From the listing below, copy only the lines running from the line that contains "该仓库仅用于学习交流，请勿用于商业用途。" to the line that contains "1. pip install -r requirements.pip", both included.

>>

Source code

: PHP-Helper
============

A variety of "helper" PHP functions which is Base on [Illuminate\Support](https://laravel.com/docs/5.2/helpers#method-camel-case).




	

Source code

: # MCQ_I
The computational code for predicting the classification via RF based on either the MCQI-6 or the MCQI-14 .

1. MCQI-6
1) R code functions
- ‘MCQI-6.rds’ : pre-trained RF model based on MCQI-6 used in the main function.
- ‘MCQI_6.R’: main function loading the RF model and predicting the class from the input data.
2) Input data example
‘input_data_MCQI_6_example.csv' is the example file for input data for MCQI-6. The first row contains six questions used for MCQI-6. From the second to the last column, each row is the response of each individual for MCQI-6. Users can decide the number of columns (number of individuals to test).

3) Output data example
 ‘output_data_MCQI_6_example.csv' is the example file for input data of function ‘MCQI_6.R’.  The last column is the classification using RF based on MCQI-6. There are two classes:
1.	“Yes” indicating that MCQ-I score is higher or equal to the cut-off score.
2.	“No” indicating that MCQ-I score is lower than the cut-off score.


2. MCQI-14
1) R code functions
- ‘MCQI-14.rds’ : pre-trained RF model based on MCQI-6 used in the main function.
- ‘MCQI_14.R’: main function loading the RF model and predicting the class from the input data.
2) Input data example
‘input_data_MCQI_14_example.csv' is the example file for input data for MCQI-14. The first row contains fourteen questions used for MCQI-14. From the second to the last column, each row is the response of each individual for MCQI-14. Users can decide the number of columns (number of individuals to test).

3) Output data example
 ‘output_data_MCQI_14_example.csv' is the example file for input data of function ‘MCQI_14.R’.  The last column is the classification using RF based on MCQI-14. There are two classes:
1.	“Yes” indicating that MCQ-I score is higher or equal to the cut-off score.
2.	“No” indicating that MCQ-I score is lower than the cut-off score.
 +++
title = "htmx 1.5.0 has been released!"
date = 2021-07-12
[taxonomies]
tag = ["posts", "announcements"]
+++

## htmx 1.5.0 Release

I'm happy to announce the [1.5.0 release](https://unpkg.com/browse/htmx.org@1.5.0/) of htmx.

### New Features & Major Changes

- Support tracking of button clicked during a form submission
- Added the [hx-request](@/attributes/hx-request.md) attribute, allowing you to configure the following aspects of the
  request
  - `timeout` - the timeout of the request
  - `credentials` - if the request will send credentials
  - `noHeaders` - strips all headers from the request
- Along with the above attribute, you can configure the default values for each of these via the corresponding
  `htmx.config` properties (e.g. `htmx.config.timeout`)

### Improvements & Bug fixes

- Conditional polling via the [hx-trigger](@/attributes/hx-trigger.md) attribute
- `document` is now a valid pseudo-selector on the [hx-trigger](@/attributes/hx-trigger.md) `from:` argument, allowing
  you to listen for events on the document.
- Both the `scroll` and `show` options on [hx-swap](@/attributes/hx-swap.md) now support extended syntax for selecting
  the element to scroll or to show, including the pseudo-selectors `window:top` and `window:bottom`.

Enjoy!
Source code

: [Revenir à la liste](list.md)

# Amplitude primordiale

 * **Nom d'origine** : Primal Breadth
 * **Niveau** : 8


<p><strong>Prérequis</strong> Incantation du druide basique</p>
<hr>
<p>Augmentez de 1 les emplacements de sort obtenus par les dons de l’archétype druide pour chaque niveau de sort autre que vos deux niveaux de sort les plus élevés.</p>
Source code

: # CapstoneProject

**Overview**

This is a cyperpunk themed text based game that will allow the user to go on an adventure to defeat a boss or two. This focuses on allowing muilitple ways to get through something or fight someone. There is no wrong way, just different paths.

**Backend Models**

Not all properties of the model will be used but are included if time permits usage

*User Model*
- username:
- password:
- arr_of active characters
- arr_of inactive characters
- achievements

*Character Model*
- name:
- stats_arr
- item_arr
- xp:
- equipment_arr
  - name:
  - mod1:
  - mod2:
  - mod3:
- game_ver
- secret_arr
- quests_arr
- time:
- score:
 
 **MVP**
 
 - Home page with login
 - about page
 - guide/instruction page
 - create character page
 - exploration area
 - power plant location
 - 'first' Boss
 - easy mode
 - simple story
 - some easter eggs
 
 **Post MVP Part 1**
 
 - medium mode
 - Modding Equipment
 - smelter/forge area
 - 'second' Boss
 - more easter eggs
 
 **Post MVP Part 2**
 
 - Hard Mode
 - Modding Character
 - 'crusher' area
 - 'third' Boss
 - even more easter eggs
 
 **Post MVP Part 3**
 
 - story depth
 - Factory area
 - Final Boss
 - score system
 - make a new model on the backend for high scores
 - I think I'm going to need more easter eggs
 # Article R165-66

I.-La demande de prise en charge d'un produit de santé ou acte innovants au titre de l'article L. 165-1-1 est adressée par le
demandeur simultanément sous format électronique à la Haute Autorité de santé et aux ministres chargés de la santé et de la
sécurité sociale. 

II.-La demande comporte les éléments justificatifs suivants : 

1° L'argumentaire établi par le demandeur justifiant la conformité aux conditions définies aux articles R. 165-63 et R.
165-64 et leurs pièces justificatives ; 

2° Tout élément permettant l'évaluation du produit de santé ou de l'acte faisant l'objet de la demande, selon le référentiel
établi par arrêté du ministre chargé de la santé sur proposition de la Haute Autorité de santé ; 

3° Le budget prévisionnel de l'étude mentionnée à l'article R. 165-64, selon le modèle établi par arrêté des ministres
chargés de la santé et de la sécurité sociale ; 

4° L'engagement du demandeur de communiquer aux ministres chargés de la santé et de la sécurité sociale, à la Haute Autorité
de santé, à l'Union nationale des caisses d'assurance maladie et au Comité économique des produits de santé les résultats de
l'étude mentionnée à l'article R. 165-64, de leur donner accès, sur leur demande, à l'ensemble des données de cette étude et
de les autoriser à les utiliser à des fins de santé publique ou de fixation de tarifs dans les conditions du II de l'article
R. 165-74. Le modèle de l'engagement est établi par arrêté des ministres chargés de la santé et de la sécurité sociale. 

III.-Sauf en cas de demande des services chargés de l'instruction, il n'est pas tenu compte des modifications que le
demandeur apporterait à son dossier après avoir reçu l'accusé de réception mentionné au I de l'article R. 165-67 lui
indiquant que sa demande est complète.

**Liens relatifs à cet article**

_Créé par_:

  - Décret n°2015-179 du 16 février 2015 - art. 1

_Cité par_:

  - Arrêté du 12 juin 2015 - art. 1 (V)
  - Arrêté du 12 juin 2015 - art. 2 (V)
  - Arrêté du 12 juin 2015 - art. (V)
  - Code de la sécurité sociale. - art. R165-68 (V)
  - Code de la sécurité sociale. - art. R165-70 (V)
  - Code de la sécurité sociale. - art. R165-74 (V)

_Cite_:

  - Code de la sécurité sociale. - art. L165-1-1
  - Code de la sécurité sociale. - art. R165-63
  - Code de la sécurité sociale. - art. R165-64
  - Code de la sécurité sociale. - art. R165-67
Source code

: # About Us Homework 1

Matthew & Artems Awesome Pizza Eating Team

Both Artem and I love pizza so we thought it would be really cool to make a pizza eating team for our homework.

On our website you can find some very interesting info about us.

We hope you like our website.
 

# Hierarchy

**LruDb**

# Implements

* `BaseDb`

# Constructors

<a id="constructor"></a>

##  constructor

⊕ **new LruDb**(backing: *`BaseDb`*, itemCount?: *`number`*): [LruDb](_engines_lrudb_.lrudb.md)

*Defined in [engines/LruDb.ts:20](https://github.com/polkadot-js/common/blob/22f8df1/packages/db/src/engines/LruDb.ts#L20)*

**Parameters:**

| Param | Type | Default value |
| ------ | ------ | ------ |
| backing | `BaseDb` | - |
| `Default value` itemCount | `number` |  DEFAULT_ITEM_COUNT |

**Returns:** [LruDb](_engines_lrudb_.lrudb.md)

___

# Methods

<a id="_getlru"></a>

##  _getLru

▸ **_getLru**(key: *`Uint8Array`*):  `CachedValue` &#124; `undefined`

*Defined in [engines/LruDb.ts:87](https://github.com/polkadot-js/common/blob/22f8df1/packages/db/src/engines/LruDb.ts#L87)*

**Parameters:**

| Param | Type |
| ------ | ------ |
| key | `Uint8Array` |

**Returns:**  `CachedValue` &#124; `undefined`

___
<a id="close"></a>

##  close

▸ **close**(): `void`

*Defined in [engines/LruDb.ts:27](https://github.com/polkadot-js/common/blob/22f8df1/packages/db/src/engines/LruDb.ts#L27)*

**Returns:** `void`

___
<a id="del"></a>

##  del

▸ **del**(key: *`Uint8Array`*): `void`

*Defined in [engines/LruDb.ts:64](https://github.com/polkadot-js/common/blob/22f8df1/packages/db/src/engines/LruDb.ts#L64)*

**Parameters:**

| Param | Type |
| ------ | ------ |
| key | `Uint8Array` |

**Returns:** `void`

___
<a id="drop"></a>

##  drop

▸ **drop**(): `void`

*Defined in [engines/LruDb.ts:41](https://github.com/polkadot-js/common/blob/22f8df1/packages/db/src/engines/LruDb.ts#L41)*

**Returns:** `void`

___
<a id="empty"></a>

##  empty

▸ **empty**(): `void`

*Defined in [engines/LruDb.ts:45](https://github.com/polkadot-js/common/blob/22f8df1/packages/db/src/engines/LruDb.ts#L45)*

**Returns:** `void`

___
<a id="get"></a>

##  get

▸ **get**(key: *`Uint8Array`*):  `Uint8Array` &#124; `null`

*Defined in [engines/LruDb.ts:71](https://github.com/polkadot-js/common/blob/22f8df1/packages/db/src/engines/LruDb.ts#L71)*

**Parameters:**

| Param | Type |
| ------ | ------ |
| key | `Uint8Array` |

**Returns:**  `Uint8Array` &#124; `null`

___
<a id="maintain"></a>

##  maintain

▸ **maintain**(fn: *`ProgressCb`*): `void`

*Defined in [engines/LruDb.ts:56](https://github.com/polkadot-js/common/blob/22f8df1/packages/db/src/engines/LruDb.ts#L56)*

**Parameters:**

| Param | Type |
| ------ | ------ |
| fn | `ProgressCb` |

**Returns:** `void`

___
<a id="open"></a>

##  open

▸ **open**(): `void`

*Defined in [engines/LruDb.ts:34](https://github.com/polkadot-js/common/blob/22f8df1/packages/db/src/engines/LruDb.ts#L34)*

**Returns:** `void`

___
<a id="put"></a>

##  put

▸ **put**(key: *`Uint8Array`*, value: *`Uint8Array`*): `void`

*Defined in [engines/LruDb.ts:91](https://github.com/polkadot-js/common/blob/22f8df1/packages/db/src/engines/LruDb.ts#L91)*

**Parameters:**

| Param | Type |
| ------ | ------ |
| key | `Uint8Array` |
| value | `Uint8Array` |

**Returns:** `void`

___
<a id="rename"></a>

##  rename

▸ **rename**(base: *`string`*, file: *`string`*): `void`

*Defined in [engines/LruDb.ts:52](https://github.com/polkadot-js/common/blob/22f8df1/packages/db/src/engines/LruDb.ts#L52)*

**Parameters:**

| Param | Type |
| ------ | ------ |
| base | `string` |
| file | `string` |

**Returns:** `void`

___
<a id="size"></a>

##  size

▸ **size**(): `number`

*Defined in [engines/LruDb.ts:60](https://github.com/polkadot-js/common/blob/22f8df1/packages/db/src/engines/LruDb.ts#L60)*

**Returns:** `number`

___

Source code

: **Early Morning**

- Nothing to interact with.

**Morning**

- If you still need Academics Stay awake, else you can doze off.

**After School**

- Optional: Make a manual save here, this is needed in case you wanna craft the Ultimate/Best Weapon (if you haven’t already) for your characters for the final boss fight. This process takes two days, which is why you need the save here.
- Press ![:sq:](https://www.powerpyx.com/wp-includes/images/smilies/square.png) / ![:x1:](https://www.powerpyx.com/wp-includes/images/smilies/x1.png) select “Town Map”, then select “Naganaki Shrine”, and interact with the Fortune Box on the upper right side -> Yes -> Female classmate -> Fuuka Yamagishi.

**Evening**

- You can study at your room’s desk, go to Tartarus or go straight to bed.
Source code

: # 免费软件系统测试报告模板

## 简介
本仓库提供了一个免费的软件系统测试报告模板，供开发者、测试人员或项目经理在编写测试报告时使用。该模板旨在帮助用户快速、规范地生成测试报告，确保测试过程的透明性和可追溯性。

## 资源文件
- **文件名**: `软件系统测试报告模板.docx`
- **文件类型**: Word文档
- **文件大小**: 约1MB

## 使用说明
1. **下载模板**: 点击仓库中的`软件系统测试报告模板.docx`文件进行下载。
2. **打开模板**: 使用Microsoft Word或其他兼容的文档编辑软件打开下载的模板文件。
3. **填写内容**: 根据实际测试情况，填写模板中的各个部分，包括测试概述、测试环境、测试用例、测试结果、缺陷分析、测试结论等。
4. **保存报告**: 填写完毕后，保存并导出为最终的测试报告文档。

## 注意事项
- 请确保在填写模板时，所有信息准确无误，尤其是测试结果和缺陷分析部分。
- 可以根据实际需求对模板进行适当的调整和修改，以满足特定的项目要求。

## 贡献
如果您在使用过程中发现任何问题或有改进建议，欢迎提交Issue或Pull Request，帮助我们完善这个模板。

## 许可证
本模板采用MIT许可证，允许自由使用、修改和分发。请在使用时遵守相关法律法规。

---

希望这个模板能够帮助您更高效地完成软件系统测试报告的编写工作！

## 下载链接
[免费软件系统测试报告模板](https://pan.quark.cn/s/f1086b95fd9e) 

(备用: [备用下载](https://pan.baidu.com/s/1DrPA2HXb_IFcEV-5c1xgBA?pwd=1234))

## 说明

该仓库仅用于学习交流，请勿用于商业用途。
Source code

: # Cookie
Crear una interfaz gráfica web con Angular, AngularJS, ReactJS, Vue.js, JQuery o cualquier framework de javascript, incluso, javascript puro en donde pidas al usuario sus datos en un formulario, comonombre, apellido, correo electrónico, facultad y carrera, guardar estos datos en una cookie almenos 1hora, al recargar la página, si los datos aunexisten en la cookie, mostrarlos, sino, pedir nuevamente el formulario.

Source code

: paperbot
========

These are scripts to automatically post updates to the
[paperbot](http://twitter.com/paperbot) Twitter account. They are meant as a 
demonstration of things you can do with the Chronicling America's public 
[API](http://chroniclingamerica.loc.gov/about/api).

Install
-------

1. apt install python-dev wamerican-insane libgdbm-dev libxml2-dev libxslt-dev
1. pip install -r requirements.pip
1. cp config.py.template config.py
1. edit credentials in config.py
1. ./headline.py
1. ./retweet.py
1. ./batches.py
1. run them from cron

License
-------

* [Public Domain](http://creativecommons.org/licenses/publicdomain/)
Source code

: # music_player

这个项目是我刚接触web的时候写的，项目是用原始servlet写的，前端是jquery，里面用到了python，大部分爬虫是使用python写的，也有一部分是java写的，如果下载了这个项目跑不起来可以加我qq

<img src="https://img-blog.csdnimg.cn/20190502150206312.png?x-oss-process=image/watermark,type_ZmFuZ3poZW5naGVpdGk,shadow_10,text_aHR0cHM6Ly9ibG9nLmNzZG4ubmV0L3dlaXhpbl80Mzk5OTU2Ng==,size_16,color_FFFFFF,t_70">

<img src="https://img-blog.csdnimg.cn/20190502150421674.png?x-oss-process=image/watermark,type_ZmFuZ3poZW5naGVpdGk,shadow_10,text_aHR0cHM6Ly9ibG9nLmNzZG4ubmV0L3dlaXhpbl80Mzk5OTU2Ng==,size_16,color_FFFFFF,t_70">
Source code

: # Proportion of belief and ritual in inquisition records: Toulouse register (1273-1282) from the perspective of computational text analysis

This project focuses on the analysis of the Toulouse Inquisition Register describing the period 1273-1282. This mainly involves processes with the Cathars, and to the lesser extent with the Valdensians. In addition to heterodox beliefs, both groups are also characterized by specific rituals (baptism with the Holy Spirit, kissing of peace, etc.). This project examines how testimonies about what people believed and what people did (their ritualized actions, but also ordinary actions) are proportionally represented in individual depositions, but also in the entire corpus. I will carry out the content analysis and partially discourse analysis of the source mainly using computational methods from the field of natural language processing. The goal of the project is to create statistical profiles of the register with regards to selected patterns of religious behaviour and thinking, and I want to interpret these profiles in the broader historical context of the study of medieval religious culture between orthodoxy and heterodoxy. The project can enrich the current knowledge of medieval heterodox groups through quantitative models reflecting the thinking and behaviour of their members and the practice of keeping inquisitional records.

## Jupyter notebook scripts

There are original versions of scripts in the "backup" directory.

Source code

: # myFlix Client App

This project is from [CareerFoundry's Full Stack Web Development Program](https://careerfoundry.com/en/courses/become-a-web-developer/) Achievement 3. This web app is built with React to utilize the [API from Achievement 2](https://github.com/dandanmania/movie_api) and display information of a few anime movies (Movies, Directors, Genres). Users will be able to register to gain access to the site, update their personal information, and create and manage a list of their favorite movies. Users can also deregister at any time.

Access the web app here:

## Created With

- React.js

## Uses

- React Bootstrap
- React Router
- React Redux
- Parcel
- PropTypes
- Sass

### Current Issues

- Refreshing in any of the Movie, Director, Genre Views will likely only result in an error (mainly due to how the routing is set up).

<<

» **TASK RESULT**
该仓库仅用于学习交流，请勿用于商业用途。
Source code

: # Cookie
Crear una interfaz gráfica web con Angular, AngularJS, ReactJS, Vue.js, JQuery o cualquier framework de javascript, incluso, javascript puro en donde pidas al usuario sus datos en un formulario, comonombre, apellido, correo electrónico, facultad y carrera, guardar estos datos en una cookie almenos 1hora, al recargar la página, si los datos aunexisten en la cookie, mostrarlos, sino, pedir nuevamente el formulario.

Source code

: paperbot
========

These are scripts to automatically post updates to the
[paperbot](http://twitter.com/paperbot) Twitter account. They are meant as a 
demonstration of things you can do with the Chronicling America's public 
[API](http://chroniclingamerica.loc.gov/about/api).

Install
-------

1. apt install python-dev wamerican-insane libgdbm-dev libxml2-dev libxslt-dev
1. pip install -r requirements.pip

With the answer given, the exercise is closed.